According to this theory, references to other educational systems provide the leverage for carrying out reforms that otherwise would be contested. Schriewer also finds it indicative of the “socio-logic” of a system that only specific educational systems are used as external sources of authority. Which systems are used as “reference societies” and which are not tells a great deal about the interrelations of actors within various world systems.
Using a similar approach, David Phillips identifies factors that account for “policy attraction” between two educational systems. By studying British interest in German education over a sustained period of time, he finds that the same educational system can be an object of attraction for different reasons at different times.
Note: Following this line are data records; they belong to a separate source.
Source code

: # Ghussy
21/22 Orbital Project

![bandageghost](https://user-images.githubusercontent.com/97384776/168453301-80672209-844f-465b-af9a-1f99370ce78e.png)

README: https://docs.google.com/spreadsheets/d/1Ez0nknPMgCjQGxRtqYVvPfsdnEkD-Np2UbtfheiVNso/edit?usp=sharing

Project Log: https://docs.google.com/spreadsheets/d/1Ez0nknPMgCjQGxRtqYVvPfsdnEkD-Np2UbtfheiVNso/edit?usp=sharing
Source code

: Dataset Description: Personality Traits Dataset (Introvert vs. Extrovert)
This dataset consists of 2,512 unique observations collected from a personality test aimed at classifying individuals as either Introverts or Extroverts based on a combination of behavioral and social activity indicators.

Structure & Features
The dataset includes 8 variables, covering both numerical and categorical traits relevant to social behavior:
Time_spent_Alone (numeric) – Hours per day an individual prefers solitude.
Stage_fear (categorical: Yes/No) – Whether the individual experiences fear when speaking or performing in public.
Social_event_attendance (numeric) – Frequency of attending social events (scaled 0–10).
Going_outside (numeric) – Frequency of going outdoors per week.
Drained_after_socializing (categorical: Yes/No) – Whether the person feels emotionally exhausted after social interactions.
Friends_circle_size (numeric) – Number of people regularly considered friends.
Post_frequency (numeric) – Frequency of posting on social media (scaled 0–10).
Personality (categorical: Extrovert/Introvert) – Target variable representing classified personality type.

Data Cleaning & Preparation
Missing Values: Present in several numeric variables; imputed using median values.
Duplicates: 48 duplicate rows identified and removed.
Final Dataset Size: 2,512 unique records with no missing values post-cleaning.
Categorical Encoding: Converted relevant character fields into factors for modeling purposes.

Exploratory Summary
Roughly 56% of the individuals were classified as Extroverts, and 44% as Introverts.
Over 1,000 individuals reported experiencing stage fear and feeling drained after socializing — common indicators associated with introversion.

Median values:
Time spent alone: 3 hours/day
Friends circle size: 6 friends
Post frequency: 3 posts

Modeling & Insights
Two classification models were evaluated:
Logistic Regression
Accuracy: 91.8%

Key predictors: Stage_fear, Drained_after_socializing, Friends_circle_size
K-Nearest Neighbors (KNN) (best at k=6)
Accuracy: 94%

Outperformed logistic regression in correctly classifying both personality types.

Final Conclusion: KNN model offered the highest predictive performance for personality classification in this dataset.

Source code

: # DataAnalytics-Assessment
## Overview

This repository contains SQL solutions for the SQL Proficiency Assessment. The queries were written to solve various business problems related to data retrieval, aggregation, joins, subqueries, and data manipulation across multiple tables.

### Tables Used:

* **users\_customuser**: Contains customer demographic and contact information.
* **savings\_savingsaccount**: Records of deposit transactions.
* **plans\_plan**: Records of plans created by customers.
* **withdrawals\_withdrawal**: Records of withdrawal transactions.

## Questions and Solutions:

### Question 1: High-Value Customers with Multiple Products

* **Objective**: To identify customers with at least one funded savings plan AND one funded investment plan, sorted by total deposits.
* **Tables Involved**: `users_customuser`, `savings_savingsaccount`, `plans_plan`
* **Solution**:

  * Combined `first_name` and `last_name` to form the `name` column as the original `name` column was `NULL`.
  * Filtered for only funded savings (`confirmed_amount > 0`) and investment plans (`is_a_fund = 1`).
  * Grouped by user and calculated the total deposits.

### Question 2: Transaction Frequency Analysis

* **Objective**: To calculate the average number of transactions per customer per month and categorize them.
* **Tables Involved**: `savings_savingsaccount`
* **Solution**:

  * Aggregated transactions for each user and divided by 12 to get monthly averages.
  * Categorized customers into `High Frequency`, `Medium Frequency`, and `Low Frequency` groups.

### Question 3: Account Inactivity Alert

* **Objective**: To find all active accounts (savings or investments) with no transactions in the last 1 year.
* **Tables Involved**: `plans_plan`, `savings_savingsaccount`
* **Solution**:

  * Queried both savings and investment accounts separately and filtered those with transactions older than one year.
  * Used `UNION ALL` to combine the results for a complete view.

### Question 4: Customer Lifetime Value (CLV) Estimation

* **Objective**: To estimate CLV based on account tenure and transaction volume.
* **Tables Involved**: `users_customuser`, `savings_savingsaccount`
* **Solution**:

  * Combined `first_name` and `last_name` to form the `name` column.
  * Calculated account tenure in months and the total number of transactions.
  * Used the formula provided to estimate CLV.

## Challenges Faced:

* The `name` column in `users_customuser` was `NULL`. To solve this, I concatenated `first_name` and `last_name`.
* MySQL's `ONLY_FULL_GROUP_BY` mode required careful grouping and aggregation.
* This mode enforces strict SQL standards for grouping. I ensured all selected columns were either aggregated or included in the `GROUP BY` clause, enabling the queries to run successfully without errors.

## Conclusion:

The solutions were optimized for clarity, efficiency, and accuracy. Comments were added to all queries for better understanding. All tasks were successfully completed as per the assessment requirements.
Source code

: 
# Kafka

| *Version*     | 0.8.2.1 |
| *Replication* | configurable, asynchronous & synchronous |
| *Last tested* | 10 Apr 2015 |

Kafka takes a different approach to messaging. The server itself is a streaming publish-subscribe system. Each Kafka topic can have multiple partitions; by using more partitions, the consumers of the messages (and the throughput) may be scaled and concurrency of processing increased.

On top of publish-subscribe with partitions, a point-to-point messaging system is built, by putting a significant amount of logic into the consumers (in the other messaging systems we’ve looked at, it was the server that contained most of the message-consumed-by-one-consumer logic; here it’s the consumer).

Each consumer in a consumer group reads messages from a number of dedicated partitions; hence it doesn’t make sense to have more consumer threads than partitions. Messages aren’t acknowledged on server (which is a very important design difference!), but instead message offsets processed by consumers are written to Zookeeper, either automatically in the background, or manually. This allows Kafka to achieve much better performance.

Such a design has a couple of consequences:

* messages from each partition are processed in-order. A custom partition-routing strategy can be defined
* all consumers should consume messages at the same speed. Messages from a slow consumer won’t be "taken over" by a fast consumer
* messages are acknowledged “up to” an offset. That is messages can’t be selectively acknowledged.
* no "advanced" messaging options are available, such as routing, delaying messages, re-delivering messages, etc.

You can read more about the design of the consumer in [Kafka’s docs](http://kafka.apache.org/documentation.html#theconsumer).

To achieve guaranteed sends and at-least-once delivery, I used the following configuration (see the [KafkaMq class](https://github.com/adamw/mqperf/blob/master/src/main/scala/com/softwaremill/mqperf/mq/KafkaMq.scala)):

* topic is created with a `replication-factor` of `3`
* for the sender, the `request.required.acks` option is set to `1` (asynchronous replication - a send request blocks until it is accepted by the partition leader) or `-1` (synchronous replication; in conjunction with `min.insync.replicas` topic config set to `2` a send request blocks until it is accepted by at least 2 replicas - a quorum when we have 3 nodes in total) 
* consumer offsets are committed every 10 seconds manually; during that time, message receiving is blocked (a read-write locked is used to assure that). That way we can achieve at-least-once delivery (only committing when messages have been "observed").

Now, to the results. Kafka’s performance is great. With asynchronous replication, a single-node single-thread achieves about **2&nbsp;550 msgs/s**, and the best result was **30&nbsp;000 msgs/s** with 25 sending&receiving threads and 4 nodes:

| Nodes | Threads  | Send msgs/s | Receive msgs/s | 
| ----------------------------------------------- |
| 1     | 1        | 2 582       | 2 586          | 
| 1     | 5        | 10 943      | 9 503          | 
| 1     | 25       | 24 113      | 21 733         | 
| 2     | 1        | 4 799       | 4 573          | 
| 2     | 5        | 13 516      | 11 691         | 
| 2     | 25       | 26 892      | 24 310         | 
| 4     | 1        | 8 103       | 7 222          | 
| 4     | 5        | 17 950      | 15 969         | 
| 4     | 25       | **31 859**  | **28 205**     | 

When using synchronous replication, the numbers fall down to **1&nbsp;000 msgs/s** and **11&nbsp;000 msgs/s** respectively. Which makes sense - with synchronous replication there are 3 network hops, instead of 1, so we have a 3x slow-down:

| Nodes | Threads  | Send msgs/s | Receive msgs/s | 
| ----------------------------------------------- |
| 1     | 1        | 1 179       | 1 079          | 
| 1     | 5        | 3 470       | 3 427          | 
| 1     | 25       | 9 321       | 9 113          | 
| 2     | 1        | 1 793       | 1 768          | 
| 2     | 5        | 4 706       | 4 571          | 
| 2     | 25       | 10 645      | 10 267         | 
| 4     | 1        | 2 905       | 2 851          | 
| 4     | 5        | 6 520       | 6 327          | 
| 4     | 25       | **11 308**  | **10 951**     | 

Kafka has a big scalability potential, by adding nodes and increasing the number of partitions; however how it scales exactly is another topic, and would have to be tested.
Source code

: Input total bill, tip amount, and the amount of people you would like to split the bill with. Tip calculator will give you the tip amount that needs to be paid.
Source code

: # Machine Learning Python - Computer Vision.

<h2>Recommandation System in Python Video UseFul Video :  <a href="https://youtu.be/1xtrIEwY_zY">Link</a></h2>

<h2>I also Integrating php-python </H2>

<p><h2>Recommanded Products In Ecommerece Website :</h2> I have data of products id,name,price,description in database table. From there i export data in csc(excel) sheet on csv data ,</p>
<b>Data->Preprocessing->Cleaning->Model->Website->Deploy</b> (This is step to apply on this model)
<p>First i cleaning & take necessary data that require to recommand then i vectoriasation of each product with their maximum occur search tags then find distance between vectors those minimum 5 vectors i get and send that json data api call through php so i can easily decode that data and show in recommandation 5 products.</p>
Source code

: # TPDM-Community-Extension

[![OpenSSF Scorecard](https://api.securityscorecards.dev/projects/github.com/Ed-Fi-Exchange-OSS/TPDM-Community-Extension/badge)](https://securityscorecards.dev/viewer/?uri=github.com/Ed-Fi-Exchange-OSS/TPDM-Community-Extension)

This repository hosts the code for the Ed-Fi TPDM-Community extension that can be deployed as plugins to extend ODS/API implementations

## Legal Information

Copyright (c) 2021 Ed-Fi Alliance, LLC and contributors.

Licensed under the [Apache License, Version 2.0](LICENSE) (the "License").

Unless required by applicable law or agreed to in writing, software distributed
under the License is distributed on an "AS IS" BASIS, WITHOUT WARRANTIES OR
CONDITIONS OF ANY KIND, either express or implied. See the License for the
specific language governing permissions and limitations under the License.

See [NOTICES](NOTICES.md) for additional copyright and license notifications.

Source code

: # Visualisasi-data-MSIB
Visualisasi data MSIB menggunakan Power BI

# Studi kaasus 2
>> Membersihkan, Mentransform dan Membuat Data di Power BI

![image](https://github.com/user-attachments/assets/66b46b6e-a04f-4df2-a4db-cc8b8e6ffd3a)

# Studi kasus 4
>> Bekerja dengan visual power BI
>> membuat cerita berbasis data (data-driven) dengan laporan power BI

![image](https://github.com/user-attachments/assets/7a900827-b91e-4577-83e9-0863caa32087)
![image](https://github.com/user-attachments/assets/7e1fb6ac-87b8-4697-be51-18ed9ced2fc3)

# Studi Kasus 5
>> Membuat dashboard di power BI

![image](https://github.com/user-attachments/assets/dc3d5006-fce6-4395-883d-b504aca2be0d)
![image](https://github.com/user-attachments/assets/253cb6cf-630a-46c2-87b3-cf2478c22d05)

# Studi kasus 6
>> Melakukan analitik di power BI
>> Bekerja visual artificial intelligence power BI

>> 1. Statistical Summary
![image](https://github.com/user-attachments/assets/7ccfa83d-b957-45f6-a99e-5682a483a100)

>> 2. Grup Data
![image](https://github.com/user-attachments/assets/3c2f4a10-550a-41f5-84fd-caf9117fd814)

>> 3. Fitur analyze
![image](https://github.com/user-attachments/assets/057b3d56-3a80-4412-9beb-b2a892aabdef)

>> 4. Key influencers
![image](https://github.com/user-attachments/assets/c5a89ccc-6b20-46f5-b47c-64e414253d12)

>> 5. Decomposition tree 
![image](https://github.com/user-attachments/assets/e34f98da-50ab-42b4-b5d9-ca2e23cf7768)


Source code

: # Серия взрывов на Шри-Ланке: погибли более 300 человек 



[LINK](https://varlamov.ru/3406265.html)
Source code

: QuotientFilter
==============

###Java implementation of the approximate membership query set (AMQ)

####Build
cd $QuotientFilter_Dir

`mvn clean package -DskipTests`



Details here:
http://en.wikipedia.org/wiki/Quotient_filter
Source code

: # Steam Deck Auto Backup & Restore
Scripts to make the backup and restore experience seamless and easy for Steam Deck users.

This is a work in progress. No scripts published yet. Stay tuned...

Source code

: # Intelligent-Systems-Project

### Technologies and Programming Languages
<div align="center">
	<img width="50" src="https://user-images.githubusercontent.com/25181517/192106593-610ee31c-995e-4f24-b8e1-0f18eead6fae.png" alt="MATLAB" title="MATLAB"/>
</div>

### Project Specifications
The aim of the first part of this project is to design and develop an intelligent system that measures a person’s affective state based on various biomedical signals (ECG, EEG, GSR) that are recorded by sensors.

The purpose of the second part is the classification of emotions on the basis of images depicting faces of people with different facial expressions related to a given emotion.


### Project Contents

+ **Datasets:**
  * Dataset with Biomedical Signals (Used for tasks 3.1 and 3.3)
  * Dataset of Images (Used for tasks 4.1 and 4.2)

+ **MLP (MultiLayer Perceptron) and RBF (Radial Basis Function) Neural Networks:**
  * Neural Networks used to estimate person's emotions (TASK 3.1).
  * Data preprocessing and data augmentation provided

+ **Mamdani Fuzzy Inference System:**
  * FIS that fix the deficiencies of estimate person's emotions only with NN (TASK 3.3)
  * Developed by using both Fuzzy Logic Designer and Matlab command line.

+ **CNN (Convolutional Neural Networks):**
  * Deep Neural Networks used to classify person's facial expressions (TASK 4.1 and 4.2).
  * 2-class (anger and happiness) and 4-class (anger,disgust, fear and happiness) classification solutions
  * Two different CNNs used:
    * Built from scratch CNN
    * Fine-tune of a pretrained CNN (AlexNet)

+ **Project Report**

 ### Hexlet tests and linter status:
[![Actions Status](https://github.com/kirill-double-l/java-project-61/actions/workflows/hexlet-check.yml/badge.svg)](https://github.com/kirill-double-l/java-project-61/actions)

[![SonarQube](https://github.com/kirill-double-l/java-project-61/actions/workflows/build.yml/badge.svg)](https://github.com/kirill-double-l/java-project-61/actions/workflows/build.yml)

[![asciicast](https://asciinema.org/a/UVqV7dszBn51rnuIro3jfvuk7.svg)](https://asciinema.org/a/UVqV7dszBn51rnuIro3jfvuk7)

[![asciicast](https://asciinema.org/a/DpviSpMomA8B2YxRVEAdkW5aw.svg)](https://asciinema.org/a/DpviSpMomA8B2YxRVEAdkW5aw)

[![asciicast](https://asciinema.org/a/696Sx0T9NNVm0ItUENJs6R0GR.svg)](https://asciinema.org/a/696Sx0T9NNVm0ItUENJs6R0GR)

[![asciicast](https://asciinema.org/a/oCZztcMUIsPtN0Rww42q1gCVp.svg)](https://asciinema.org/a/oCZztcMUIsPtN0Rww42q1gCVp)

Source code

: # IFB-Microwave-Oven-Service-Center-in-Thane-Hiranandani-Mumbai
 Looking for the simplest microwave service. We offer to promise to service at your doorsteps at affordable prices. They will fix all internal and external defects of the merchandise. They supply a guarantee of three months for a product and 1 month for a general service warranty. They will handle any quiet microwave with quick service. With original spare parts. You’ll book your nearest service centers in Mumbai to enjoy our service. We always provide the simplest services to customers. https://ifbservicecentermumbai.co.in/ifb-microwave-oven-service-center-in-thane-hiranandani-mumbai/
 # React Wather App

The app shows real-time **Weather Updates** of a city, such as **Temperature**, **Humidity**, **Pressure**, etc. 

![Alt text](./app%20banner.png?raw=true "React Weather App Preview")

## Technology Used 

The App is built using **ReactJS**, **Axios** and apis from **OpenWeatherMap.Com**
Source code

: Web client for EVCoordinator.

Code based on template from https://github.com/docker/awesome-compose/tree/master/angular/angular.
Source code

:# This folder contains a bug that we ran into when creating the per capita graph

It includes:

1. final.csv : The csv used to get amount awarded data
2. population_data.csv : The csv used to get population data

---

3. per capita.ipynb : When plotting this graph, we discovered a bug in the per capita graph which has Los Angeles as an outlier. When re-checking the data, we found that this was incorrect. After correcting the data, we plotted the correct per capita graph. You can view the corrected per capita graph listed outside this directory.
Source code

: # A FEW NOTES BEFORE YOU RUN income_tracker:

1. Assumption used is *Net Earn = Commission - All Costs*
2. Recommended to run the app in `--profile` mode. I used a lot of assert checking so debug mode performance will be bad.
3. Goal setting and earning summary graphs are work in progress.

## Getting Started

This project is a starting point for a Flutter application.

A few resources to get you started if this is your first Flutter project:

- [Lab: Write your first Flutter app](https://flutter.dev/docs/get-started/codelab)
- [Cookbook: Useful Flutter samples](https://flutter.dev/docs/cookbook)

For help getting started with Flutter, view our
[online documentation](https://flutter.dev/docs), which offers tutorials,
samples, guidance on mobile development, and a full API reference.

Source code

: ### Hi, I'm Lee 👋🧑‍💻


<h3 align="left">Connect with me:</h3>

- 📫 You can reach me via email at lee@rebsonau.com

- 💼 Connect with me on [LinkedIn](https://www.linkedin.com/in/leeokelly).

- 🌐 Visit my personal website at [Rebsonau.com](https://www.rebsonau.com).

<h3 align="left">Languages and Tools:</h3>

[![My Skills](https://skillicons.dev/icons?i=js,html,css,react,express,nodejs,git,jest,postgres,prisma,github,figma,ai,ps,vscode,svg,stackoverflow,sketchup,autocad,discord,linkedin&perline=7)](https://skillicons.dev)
Pursuing an analytical rather than a normative approach to the study of educational borrowing, a conclusion may be reached that is quite the contrary to what normative borrowing advocates have suggested: Borrowing does not occur because reforms from elsewhere are better, but because the very act of borrowing has a salutary effect on domestic policy conflict.
Several scholars have applied the concept of externalization to comparative policy studies and found that it is precisely at moments of heightened policy contestation that references to other educational systems are made. Thus, borrowing, discursive or actual, has a certification effect on domestic policy talk. Against this backdrop of system theory, three common phenomenon, which at first appear to be counterintuitive, make perfect sense: (1) very often the language of the reform is borrowed, but not the actual reform; (2) borrowing occurs even when there is no apparent need, that is, even when similar reforms already exist in the local context; and (3) if the actual reform is borrowed, it is always selectively borrowed and sometimes locally recontextualized to the extent that there is little similarity left between the original and the copy.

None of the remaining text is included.